We welcome contributions! Please see our [Contributing Guide](CONTRIBUTING.md) for details on how to set up your development environment, run tests, and submit pull requests.

---

## 📚 API Reference

### `tidely.inspect(df: Any) -> DatasetProfile`
Generates a comprehensive diagnostic profile.
- **df**: The input data (Pandas DataFrame, Polars DataFrame/LazyFrame, PyArrow Table).
- **Returns**: A `DatasetProfile` object. Call `.show()` to render it in the terminal.

### `tidely.plan(df: Any) -> RepairPlan`
Generates a deterministic cleaning plan without mutating the data.
- **df**: The input data.
- **Returns**: A `RepairPlan` object. Call `.show()` to view the plan, and `.execute()` to run the transformations.
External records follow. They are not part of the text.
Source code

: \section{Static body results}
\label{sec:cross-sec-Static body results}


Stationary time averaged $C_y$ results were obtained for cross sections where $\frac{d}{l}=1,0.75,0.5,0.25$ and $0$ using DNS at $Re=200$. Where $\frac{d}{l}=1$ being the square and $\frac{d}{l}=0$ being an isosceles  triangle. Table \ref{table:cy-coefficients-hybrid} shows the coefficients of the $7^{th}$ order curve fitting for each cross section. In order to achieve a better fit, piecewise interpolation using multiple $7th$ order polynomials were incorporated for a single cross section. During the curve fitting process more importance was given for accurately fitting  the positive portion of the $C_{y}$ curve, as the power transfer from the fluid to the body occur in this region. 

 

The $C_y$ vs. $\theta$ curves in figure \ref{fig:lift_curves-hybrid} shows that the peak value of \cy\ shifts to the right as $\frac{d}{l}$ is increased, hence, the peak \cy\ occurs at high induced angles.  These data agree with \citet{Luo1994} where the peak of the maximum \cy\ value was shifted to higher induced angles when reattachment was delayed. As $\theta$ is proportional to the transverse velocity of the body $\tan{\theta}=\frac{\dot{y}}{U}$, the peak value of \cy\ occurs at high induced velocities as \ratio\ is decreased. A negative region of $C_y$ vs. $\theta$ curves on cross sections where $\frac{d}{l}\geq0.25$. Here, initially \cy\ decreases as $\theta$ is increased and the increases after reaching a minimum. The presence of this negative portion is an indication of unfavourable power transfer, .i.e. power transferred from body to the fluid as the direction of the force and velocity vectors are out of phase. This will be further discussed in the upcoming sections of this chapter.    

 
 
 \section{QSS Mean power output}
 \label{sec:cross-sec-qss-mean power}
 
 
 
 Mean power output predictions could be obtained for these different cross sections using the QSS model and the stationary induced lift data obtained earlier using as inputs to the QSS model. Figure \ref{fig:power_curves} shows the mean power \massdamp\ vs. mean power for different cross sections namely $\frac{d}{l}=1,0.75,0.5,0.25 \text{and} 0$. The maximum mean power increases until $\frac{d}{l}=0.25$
### `tidely.clean(df: Any) -> pl.DataFrame`
Automatically plans and executes all recommended data cleaning transformations.
- **df**: The input data.
- **Returns**: A pristine Polars DataFrame.

---

## ❓ FAQ

**Q: Does Tidely overwrite my original data?**
No. Tidely always returns a new, sanitized DataFrame. It never mutates your data in place.

**Q: Why does Tidely use Polars internally?**
Polars is written in Rust, utilizes lazy execution graphs, and is inherently multi-threaded. This allows Tidely to inspect and clean datasets magnitudes faster than native Pandas.

**Q: Can I run this on huge datasets?**
Yes. You can pass a Polars `LazyFrame` to `tidely.clean()` and it will utilize streaming `collect(streaming=True)` if the queries fit out-of-core memory bounds.

**Q: How does it know a column is a GSTIN or PAN?**
Tidely uses a deep semantic engine combining specialized regex heuristics and checksum algorithms (like Luhn and Verhoeff) to deterministically validate PII/Financial tokens.